Hand me the black jellybeans and hold the holy water.

Just in time for Halloween, the Vatican has hosted a conference of exorcists.  What's on the program? How to vomit-proof your exorcist suit? I don't even want to think about a trade-show type marketplace.

In addition, the spoilsports of the Vatican have sent out the word that, come the 31st, good Catholic kids should dress up like saints, because it is Holy-ween.  (Actually, dudes, hallow does mean holy.)

This is old hat to me and my sister who were raised in the good old days of the Catholic School Hegemony that was 1950's Urban America, Worcester (Mass.)  Division. We had Halloween parties at school, but they were All Hallow's Eve parties because the next day was All Saint's Day, a Holy Day of Obligation (No school. Yay! Had to get up early anyway to go to Mass! Boo!).  We had to dress up like saints. This is what we refer to as "compulsory fun."

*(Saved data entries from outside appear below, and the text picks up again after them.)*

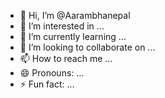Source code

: - 👋 Hi, I’m @Aarambhanepal
- 👀 I’m interested in ...
- 🌱 I’m currently learning ...
- 💞️ I’m looking to collaborate on ...
- 📫 How to reach me ...
- 😄 Pronouns: ...
- ⚡ Fun fact: ...

<!---
Aarambhanepal/Aarambhanepal is a ✨ special ✨ repository because its `README.md` (this file) appears on your GitHub profile.
You can click the Preview link to take a look at your changes.
--->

I won't go into the details--this was back in the day when costumes were home-made, with perhaps a purchased mask--but one year I dressed as my patron saint, Saint Catherine of Alexandria who was tortured to death on a wheel.  The only wheel I could find was from an old baby buggy, but needs must;  there was no way an actual torture wheel was in the budget and my father was no handyman.

My costume had a much higher neckline.

Actually, as a patron saint, I preferred the more intellectual Saint Catherine of Siena, but she didn't meet such a colorful end.  She only ate Communion wafers for years so she, duh, starved to death.  Not much of a nutritional role model, but she was otherwise a smart cookie and a few years ago I got to visit her mummified head in Siena.

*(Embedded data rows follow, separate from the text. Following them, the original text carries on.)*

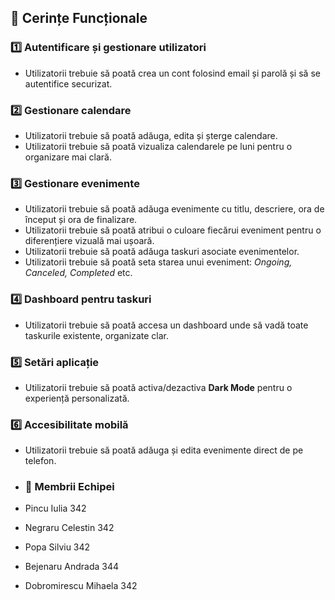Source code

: ## 📌 Cerințe Funcționale

### 1️⃣ Autentificare și gestionare utilizatori
- Utilizatorii trebuie să poată crea un cont folosind email și parolă și să se autentifice securizat.

### 2️⃣ Gestionare calendare
- Utilizatorii trebuie să poată adăuga, edita și șterge calendare.
- Utilizatorii trebuie să poată vizualiza calendarele pe luni pentru o organizare mai clară.

### 3️⃣ Gestionare evenimente
- Utilizatorii trebuie să poată adăuga evenimente cu titlu, descriere, ora de început și ora de finalizare.
- Utilizatorii trebuie să poată atribui o culoare fiecărui eveniment pentru o diferențiere vizuală mai ușoară.
- Utilizatorii trebuie să poată adăuga taskuri asociate evenimentelor.
- Utilizatorii trebuie să poată seta starea unui eveniment: *Ongoing, Canceled, Completed* etc.

### 4️⃣ Dashboard pentru taskuri
- Utilizatorii trebuie să poată accesa un dashboard unde să vadă toate taskurile existente, organizate clar.

### 5️⃣ Setări aplicație
- Utilizatorii trebuie să poată activa/dezactiva **Dark Mode** pentru o experiență personalizată.

### 6️⃣ Accesibilitate mobilă
- Utilizatorii trebuie să poată adăuga și edita evenimente direct de pe telefon.

- ### 👥 Membrii Echipei
- Pincu Iulia 342
- Negraru Celestin 342
- Popa Silviu 342
- Bejenaru Andrada 344
- Dobromirescu Mihaela 342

Do you sense a theme here? The lives of the saints usually ended in some sort of torture, and we were spared no details. Machines of individual destruction included wheels (St. C of A), racks, crucifixes both right side up and upside down, griddles (St. Lawrence, whose reported last words were "Turn me over, I'm done on this side), and arrows (St. Sebastian, the painter's favorite pincushion.)  Methods of dispatch included burning at the stake, dismemberment, drawing and quartering,  severing of breasts, gouging out of eyeballs and tongues.  And, we were told, this sort of thing was going on right now in other parts of the world,  and if Sister Says It You'd Better Believe It.

That this pornography of pain was considered suitable fare for elementary school children makes me shriek. And if you think pornography is too strong a word, go google "St. Sebastian images." No wonder I was a nervous wreck, worried as I was about whether I would renounce my faith (direct path to Hell)  or submit to disemboweling by a Communist (immediate stairway to Heaven). Things got much easier when I realized I had no faith to renounce.  It's possible I believed in Santa Claus longer than I believed in Baby Jesus.

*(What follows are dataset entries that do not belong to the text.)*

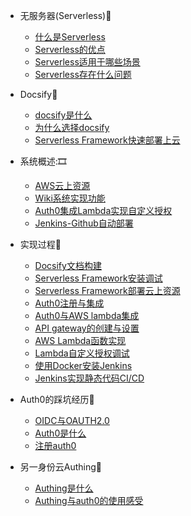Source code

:- 无服务器(Serverless):bookmark_tabs:
  - [什么是Serverless](what-is-serverless.md)
  - [Serverless的优点](merit.md)
  - [Serverless适用于哪些场景](scene.md)
  - [Serverless存在什么问题](demerit.md)
  
- Docsify:star2:
  - [docsify是什么](what-is-docsify.md)
  - [为什么选择docsify](why-i-choose-it.md)
  - [Serverless Framework快速部署上云](quickstart.md)
  
- 系统概述:🎞
  - [AWS云上资源](aws-resource.md)
  - [Wiki系统实现功能](Wiki-func.md)
  - [Auth0集成Lambda实现自定义授权](custom-authorizer.md)
  - [Jenkins-Github自动部署](jenkins-github.md)
  
- 实现过程🔖
  <!-- - [实现过程问题自述](implement-problem.md)-->
  
  - [Docsify文档构建](docsify-build.md)
  - [Serverless Framework安装调试](serverless-install.md)
  - [Serverless Framework部署云上资源](serverless-deploy.md)
  - [Auth0注册与集成](auth0-register.md)
  - [Auth0与AWS lambda集成](auth0-intergration.md)
  - [API gateway的创建与设置](api-create.md)
  - [AWS Lambda函数实现](lambda-implement.md)
  - [Lambda自定义授权调试](authorization-debug.md)
  - [使用Docker安装Jenkins](jenkins.md)
  - [Jenkins实现静态代码CI/CD](jenkins-cicd.md)
  
- Auth0的踩坑经历📌
  - [OIDC与OAUTH2.0](oidc-And-OAuth.md)
  - [Auth0是什么](what-is-Auth0.md)
  - [注册auth0](create-Auth0.md)
  
- 另一身份云Authing📙
  - [Authing是什么](authing.md)
  - [Authing与auth0的使用感受](authingandauth0.md)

St. Sebastian, mild version, only two arrows and no gushing blood.


Note to the boys in the black cassocks (which make nifty witch costumes, by the by):  Focusing on the sad, demented, tortured, and gruesome lives of the saints isn't such smart marketing.  Not many kiddos want to grow up to suck on lepers' sores, like St. Damien.  Then again, maybe that's the type of sheep you are trying to attract to the flock.

This year, as most years, we'll be joining family in Salem, Mass. for the Halloween festivities.  The closest to a saints'  costume we'll see will likely be on a grown man dressed as a priest accompanied by a naughty nurse or a pirate wench.  We'll sit on the stoop and watch the traditional parade of goblins, ghosts, princesses, witches and superheros. The only vigil we'll be keeping will be over the candy bowl, because at my sister's house, located in the heart of Witch City, and visited by hundreds of sugar hounds, it's one candy bar to a customer.









1 comment:

Maureen Rogers said...

I believe that the year you were St. Catherine with your buggy wheel of misfortune, I was St. Elizabeth of Hungary. My "tell" - after all, all saints (male and female alike) looked the same on holy cards. The only differentiation was by what they were carrying or pictured with - was a bread basket with a plastic rose in it.

Your most excellent post also reminds me that there's a local boys prep school in these parts, St. Sebastian's, that calls its sports teams the Arrows...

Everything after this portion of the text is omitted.